メーカーの技術力やブランド力を象徴する存在

 また、スポーツカーは今も昔も自動車メーカーの技術力やブランド力を象徴する存在であるということも大きいだろう。開発にはメーカーの威信をかけて時間もお金もたっぷり注ぎ込まれるので、数年でモデルチェンジの必要に迫られるほど簡単に色あせることはないのだ。場合によっては専用の工場を設けることもあるし、そこまで行かずとも特殊な生産ラインで熟練工の作業を必要とするケースも多いので、おのずとモデルライフは長くなる。

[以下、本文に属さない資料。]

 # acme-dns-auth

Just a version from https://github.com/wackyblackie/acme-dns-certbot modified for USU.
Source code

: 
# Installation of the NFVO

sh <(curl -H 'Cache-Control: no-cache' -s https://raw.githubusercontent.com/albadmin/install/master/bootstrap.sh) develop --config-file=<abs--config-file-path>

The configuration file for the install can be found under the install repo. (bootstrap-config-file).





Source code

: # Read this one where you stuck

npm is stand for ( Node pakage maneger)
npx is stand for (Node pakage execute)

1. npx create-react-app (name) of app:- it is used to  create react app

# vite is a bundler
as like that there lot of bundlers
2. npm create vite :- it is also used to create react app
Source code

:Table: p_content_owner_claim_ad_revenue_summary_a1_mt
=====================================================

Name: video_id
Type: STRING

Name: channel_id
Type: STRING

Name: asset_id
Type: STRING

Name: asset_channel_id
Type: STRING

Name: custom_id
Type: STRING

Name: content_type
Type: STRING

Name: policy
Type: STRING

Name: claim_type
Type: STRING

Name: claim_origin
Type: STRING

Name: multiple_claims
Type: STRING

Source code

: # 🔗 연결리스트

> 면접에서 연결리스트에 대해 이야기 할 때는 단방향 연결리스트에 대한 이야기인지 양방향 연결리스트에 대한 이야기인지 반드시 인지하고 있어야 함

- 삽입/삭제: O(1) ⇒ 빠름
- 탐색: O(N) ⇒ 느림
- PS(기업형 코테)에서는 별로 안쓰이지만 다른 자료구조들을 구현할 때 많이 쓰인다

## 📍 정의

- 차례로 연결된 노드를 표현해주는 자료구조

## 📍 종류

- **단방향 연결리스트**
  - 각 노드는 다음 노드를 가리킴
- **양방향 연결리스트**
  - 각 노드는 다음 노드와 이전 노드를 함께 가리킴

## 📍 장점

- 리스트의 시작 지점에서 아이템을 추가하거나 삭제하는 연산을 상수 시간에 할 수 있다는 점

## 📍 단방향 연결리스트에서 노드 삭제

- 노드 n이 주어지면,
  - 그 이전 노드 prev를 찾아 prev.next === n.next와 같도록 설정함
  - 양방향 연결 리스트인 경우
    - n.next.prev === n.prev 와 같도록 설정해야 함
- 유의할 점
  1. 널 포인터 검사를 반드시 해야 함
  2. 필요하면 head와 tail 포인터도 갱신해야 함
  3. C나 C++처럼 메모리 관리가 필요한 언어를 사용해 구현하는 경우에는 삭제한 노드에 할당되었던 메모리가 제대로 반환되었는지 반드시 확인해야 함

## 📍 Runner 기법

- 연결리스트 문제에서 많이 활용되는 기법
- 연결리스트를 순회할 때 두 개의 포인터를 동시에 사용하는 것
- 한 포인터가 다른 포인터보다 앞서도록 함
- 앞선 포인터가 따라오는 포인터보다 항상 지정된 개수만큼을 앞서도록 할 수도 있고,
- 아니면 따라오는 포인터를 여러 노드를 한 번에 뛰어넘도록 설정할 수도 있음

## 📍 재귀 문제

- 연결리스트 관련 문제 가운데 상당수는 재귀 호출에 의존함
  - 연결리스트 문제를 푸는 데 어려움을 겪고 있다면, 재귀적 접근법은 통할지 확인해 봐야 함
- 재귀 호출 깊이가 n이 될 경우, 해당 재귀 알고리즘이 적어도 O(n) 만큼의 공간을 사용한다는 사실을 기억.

 うがった見方をすれば、開発に手間やコストをたっぷりかけた分、長く売らざるを得ないという事情も大きい。話題性や注目度が高くても販売台数は決して多くを望めないし、他車と共用できる部分も少ないので、なるべく長く売って元を取るしかないクルマであることも事実だ。

 スポーツカーとは逆に、世界的大人気のSUVはスタイリング面で流行に左右されやすい部分があるし、電気自動車などのエコカーは性能面が日進月歩なので、100年に1度の変革期といわれる今はなおさらその傾向が強まるはず。それらはわずか数年で見た目や性能が色褪せてしまう可能性が高いといえる。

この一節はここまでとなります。